The saddest aspect of life right now is that science gathers knowledge faster than society gathers wisdom, Isaac Asimov.
It’s not unusual to need more disk space for your VM as your Ubuntu system grows. Proxmox allows you to enlarge the virtual disk fairly easily.

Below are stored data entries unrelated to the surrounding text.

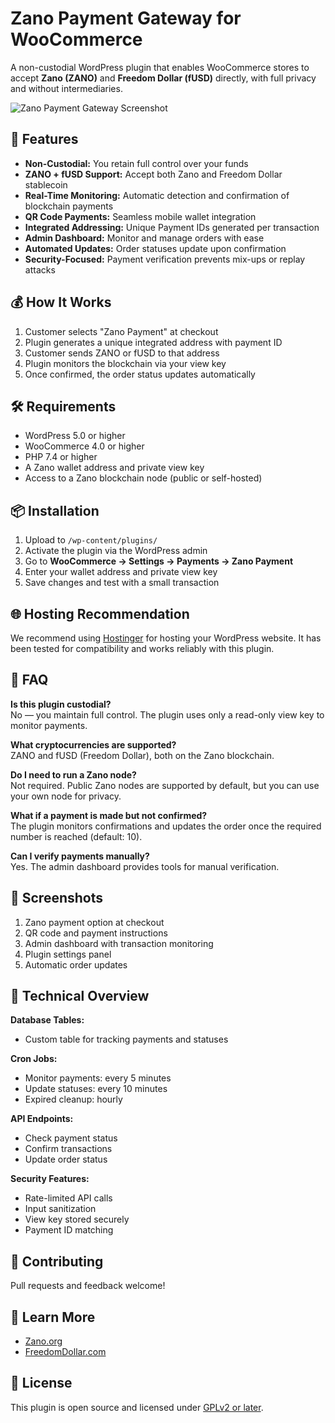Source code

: # Zano Payment Gateway for WooCommerce

A non-custodial WordPress plugin that enables WooCommerce stores to accept **Zano (ZANO)** and **Freedom Dollar (fUSD)** directly, with full privacy and without intermediaries.

![Zano Payment Gateway Screenshot](https://i.postimg.cc/br57Stfv/Screenshot-2568-07-07-at-10-13-25.png)

## 🔐 Features

- **Non-Custodial:** You retain full control over your funds
- **ZANO + fUSD Support:** Accept both Zano and Freedom Dollar stablecoin
- **Real-Time Monitoring:** Automatic detection and confirmation of blockchain payments
- **QR Code Payments:** Seamless mobile wallet integration
- **Integrated Addressing:** Unique Payment IDs generated per transaction
- **Admin Dashboard:** Monitor and manage orders with ease
- **Automated Updates:** Order statuses update upon confirmation
- **Security-Focused:** Payment verification prevents mix-ups or replay attacks

## 💰 How It Works

1. Customer selects "Zano Payment" at checkout
2. Plugin generates a unique integrated address with payment ID
3. Customer sends ZANO or fUSD to that address
4. Plugin monitors the blockchain via your view key
5. Once confirmed, the order status updates automatically

## 🛠 Requirements

- WordPress 5.0 or higher
- WooCommerce 4.0 or higher
- PHP 7.4 or higher
- A Zano wallet address and private view key
- Access to a Zano blockchain node (public or self-hosted)

## 📦 Installation

1. Upload to `/wp-content/plugins/`  
2. Activate the plugin via the WordPress admin  
3. Go to **WooCommerce → Settings → Payments → Zano Payment**  
4. Enter your wallet address and private view key  
5. Save changes and test with a small transaction

## 🌐 Hosting Recommendation

We recommend using [Hostinger](https://www.hostinger.com/) for hosting your WordPress website. It has been tested for compatibility and works reliably with this plugin.

## 💬 FAQ

**Is this plugin custodial?**  
No — you maintain full control. The plugin uses only a read-only view key to monitor payments.

**What cryptocurrencies are supported?**  
ZANO and fUSD (Freedom Dollar), both on the Zano blockchain.

**Do I need to run a Zano node?**  
Not required. Public Zano nodes are supported by default, but you can use your own node for privacy.

**What if a payment is made but not confirmed?**  
The plugin monitors confirmations and updates the order once the required number is reached (default: 10).

**Can I verify payments manually?**  
Yes. The admin dashboard provides tools for manual verification.

## 📸 Screenshots

1. Zano payment option at checkout  
2. QR code and payment instructions  
3. Admin dashboard with transaction monitoring  
4. Plugin settings panel  
5. Automatic order updates

## 🧩 Technical Overview

**Database Tables:**  
- Custom table for tracking payments and statuses

**Cron Jobs:**  
- Monitor payments: every 5 minutes  
- Update statuses: every 10 minutes  
- Expired cleanup: hourly

**API Endpoints:**  
- Check payment status  
- Confirm transactions  
- Update order status

**Security Features:**  
- Rate-limited API calls  
- Input sanitization  
- View key stored securely  
- Payment ID matching

## 🙌 Contributing

Pull requests and feedback welcome!

## 📖 Learn More

- [Zano.org](https://zano.org)  
- [FreedomDollar.com](https://freedomdollar.com)  

## 📜 License

This plugin is open source and licensed under [GPLv2 or later](https://www.gnu.org/licenses/gpl-2.0.html).
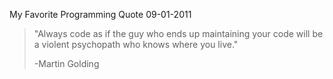 My Favorite Programming Quote
09-01-2011

> "Always code as if the guy who ends up maintaining your code will be a violent psychopath who knows where you live."
> 
> -Martin Golding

Shut down the VM: sudo shutdown -h now
.
Shut down the VM: In the Proxmox Web UI, select the VM, go to the Hardware tab, select the Hard disk you want to resize (e.g., scsio0), click on Disk Action and choose Resize
. Proxmox will prompt for how much to add to the disk (in GiB, e.g., 16 or 20GB) and confirm the resize operation by clicking on Resize. If you prefer CLI, type qm resize
.
# Identify your partition layout.
sudo fdisk -l
[...]
GPT PMBR size mismatch (209715199 != 251658239) will be corrected by write.
The backup GPT table is not on the end of the device.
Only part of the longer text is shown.